● Exercise description: Please return every line of the records that contains the word "Piedras".

(Available data begins)

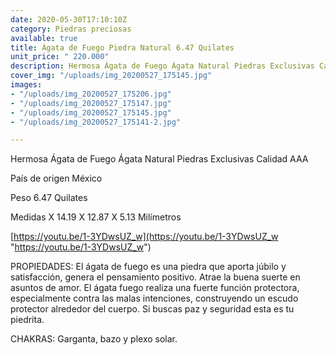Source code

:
 ```yaml
---
date: 2020-05-30T17:10:10Z
category: Piedras preciosas
available: true
title: Ágata de Fuego Piedra Natural 6.47 Quilates
unit_price: " 220.000"
description: Hermosa Ágata de Fuego Ágata Natural Piedras Exclusivas Calidad AAA
cover_img: "/uploads/img_20200527_175145.jpg"
images:
- "/uploads/img_20200527_175206.jpg"
- "/uploads/img_20200527_175147.jpg"
- "/uploads/img_20200527_175145.jpg"
- "/uploads/img_20200527_175141-2.jpg"

---
```

Hermosa Ágata de Fuego Ágata Natural Piedras Exclusivas Calidad AAA

País de origen México

Peso 6.47 Quilates

Medidas X 14.19 X 12.87 X 5.13 Milímetros

[https://youtu.be/1-3YDwsUZ_w](https://youtu.be/1-3YDwsUZ_w "https://youtu.be/1-3YDwsUZ_w")

PROPIEDADES: El ágata de fuego es una piedra que aporta júbilo y satisfacción, genera el pensamiento positivo. Atrae la buena suerte en asuntos de amor. El ágata fuego realiza una fuerte función protectora, especialmente contra las malas intenciones, construyendo un escudo protector alrededor del cuerpo. Si buscas paz y seguridad esta es tu piedrita.

CHAKRAS: Garganta, bazo y plexo solar.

(Available data ends)

● Output:
category: Piedras preciosas
description: Hermosa Ágata de Fuego Ágata Natural Piedras Exclusivas Calidad AAA
Hermosa Ágata de Fuego Ágata Natural Piedras Exclusivas Calidad AAA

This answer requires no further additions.